Bindings: variant-binding patterns (Circle(r) => ...) lower to inline field reads (s.r), not local bindings. The Mochi name r survives only if the IR pass kept it as an internal alias; otherwise the emitter inlines.
Sub-phase 5.2, Exhaustiveness
Decisions made (5.2)
mochiUnreachable runtime helper:
// @mochi/runtime/exhaustiveness
export function mochiUnreachable(x: never): never {
throw new Error(`unreachable: ${JSON.stringify(x as unknown)}`);
}
Use site: the emitter always emits a default arm that calls mochiUnreachable(s):
function area(s: Shape): number {
switch (s.kind) {
case "Circle": return 3.14159 * s.r * s.r;
case "Square": return s.s * s.s;
case "Triangle": return heron(s.a, s.b, s.c);
default: return mochiUnreachable(s);
}
}
tsc enforcement: if a programmer (or the emitter) drops a variant from the switch, s is no longer typed as never in the default arm and mochiUnreachable(s) fails to type-check (the s argument is the missing-variant union, not never). This is the standard exhaustiveness idiom for discriminated unions and is the reason every emitted switch carries an explicit default.
Why not omit the default: --noFallthroughCasesInSwitch does not enforce exhaustiveness, only fallthrough. Without default + mochiUnreachable, a missing variant compiles fine and crashes at runtime when the missing branch is hit. The pattern above is bulletproof and the emitter always emits it.

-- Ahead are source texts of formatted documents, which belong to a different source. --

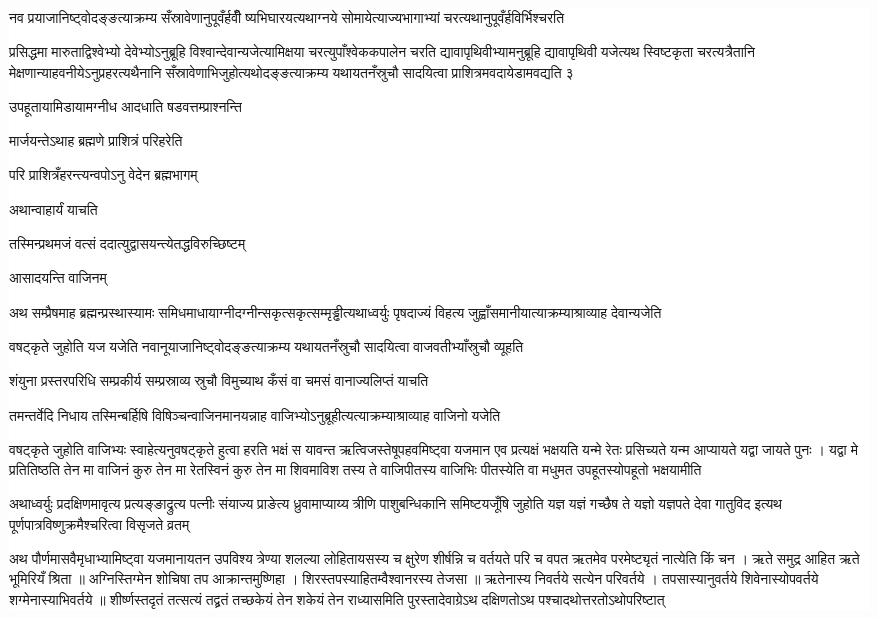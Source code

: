 नव प्रयाजानिष्ट्वोदङ्ङत्याक्रम्य सँस्रावेणानुपूवँर्हवीँ
ष्यभिघारयत्यथाग्नये सोमायेत्याज्यभागाभ्यां
चरत्यथानुपूवँर्हविर्भिश्चरति

प्रसिद्धमा मारुताद्विश्वेभ्यो देवेभ्योऽनुब्रूहि
विश्वान्देवान्यजेत्यामिक्षया
चरत्युपाँश्वेककपालेन चरति द्यावापृथिवीभ्यामनुब्रूहि द्यावापृथिवी
यजेत्यथ स्विष्टकृता चरत्यत्रैतानि
मेक्षणान्याहवनीयेऽनुप्रहरत्यथैनानि
सँस्रावेणाभिजुहोत्यथोदङ्ङत्याक्रम्य यथायतनँस्रुचौ सादयित्वा
प्राशित्रमवदायेडामवद्यति ३

 

उपहूतायामिडायामग्नीध आदधाति षडवत्तम्प्राश्नन्ति

मार्जयन्तेऽथाह ब्रह्मणे प्राशित्रं परिहरेति

परि प्राशित्रँहरन्त्यन्वपोऽनु वेदेन ब्रह्मभागम्

अथान्वाहार्यं याचति

तस्मिन्प्रथमजं वत्सं ददात्युद्वासयन्त्येतद्धविरुच्छिष्टम्

आसादयन्ति वाजिनम्

अथ सम्प्रैषमाह ब्रह्मन्प्रस्थास्यामः
समिधमाधायाग्नीदग्नीन्सकृत्सकृत्सम्मृड्ढीत्यथाध्वर्युः
पृषदाज्यं विहत्य जुह्वाँसमानीयात्याक्रम्याश्राव्याह देवान्यजेति

वषट्कृते जुहोति यज यजेति नवानूयाजानिष्ट्वोदङ्ङत्याक्रम्य यथायतनँस्रुचौ
सादयित्वा वाजवतीभ्याँस्रुचौ व्यूहति

 

शंयुना प्रस्तरपरिधि सम्प्रकीर्य सम्प्रस्राव्य स्रुचौ विमुच्याथ कँसं वा
चमसं वानाज्यलिप्तं याचति

तमन्तर्वेदि निधाय तस्मिन्बर्हिषि विषिञ्चन्वाजिनमानयन्नाह
वाजिभ्योऽनुब्रूहीत्यत्याक्रम्याश्राव्याह
वाजिनो यजेति

वषट्कृते जुहोति वाजिभ्यः स्वाहेत्यनुवषट्कृते हुत्वा हरति भक्षं स यावन्त
ऋत्विजस्तेषूपहवमिष्ट्वा यजमान एव प्रत्यक्षं भक्षयति यन्मे रेतः
प्रसिच्यते यन्म आप्यायते यद्वा जायते पुनः । यद्वा मे
प्रतितिष्ठति तेन मा वाजिनं कुरु तेन मा रेतस्विनं कुरु तेन मा
शिवमाविश तस्य ते वाजिपीतस्य वाजिभिः पीतस्येति वा मधुमत
उपहूतस्योपहूतो भक्षयामीति

अथाध्वर्युः प्रदक्षिणमावृत्य प्रत्यङ्ङाद्रुत्य पत्नीः संयाज्य प्राङेत्य
ध्रुवामाप्याय्य त्रीणि पाशुबन्धिकानि समिष्टयजूँषि जुहोति यज्ञ यज्ञं
गच्छैष ते यज्ञो यज्ञपते देवा गातुविद इत्यथ
पूर्णपात्रविष्णुक्रमैश्चरित्वा
विसृजते व्रतम्

अथ पौर्णमासवैमृधाभ्यामिष्ट्वा यजमानायतन उपविश्य त्रेण्या शलल्या
लोहितायसस्य च क्षुरेण शीर्षन्नि च वर्तयते परि च वपत
ऋतमेव परमेष्ट्यृतं नात्येति किं चन । ऋते समुद्र आहित ऋते भूमिरियँ
श्रिता ॥ अग्निस्तिग्मेन शोचिषा तप आक्रान्तमुष्णिहा ।
शिरस्तपस्याहितम्वैश्वानरस्य तेजसा ॥
ऋतेनास्य निवर्तये सत्येन परिवर्तये । तपसास्यानुवर्तये
शिवेनास्योपवर्तये शग्मेनास्याभिवर्तये
॥ शीर्ष्णस्तदृतं तत्सत्यं तद्व्रतं तच्छकेयं तेन शकेयं तेन राध्यासमिति
पुरस्तादेवाग्रेऽथ दक्षिणतोऽथ पश्चादथोत्तरतोऽथोपरिष्टात्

Sub-phase 5.3, Nested patterns and guards
Decisions made (5.3)
The decision-tree pass linearises everything before the TypeScript emitter sees it, so the emitter never confronts a deeply nested pattern. Guards (if cond) lower to if/else if chains inside the relevant case:
case "Circle": {
if (s.r > 0) return 3.14159 * s.r * s.r;
if (s.r === 0) return 0;
return mochiUnreachable(s as never);
}
(s as never is required when guards do not cover every value of the narrowed variant; the IR pass marks such cases and the emitter emits an explicit cast.)

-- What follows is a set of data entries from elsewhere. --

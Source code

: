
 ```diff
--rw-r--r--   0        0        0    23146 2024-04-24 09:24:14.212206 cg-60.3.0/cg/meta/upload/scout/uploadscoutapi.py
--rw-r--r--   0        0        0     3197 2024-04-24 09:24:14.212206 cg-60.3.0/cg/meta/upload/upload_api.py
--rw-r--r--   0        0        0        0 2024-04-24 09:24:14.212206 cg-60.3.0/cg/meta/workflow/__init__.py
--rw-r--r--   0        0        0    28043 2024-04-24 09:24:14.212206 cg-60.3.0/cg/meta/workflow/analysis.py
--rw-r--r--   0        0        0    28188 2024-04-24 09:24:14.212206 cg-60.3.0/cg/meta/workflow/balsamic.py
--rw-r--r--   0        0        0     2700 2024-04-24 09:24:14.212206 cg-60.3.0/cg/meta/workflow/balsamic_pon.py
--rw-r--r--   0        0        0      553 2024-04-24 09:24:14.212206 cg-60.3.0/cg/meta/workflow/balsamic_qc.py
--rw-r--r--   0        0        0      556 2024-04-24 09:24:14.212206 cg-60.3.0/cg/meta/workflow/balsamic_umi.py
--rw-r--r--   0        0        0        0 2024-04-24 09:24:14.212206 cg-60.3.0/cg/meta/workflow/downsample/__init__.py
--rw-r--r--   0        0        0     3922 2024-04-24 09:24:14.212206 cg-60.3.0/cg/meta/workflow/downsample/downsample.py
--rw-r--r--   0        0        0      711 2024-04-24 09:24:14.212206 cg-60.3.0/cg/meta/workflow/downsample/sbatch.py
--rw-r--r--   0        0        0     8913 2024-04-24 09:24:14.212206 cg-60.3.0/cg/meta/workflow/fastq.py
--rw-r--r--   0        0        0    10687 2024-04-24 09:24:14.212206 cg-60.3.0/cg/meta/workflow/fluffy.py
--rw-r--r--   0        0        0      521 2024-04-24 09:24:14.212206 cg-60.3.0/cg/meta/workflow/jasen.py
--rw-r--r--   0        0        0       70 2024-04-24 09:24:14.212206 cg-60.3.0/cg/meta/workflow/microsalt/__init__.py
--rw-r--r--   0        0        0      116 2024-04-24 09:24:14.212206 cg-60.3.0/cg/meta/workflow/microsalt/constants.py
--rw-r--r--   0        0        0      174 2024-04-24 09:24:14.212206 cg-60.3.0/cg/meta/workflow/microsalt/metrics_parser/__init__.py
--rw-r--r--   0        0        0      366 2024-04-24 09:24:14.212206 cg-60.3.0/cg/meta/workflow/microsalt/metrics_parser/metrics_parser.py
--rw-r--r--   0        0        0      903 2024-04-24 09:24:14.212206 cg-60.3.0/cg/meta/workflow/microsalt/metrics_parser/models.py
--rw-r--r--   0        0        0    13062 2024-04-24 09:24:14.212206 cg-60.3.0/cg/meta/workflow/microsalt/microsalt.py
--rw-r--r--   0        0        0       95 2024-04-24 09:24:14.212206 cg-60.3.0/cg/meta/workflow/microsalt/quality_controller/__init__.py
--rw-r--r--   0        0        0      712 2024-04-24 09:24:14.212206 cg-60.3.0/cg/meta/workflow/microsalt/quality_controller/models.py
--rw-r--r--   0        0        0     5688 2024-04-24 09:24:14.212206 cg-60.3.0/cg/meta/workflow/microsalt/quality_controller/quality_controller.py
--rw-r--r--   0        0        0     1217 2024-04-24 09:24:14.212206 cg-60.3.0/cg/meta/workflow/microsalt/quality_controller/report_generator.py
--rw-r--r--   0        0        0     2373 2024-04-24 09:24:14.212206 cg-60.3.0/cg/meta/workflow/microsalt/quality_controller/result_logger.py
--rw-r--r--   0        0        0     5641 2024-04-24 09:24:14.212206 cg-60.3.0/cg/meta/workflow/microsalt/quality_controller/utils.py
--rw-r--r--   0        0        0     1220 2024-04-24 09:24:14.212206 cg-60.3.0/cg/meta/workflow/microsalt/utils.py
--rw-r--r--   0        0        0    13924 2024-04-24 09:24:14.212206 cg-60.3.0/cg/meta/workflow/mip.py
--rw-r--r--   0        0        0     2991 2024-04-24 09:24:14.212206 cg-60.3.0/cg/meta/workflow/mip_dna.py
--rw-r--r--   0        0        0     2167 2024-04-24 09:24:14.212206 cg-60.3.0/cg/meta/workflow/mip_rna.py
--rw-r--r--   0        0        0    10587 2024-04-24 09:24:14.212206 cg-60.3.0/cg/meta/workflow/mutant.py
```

Sub-phase 5.4, Sum with record payloads
Decisions made (5.4)
Mochi: sum Either { Left(err: ParseError), Right(value: User) }
TypeScript:
import { ParseError } from "./parse_error.ts";
import { User } from "./user.ts";
export type Either =
| { readonly kind: "Left"; readonly err: ParseError }
| { readonly kind: "Right"; readonly value: User };
export const Left = (err: ParseError): Either => ({ kind: "Left", err });
export const Right = (value: User): Either => ({ kind: "Right", value });
The record types (ParseError, User) are imported from their respective generated files (Phase 4 layout). Cross-file imports use .ts extensions in source; tsc rewrites to .js on emit.
Files (planned)
| File | Purpose |
|---|---|
transpiler3/typescript/lower/sums.go | Sum declaration to type alias + constructor functions |
transpiler3/typescript/lower/match.go | Match-to-switch lowering; tag emission; exhaustiveness default arm |
runtime3/typescript/src/exhaustiveness/index.ts | mochiUnreachable(x: never): never |
transpiler3/typescript/build/phase05_test.go | TestPhase5Sums |
tests/transpiler3/typescript/fixtures/phase05-sums/ | 40 fixtures |
Test set
TestPhase5Sums, 40 fixtures four-runtime.TestPhase5Exhaustiveness, a hand-edited fixture removes onecase; the gate assertstscreports the missing-variant error.TestPhase5NoFallthrough, asserts no emittedcasearm falls through to the next (every arm ends inreturn,throw, orbreak).
Deferred work
- View patterns (
match x { Circle(r) when r > 0 => ... }). The guard form lands in 5.3 above; "view patterns" in the Haskell sense are not in Mochi. - Or-patterns (
A | B => ...). Lower tocase "A": case "B":with shared body; the decision-tree pass already produces this. - Pattern synonyms. Not in MEP-52 scope.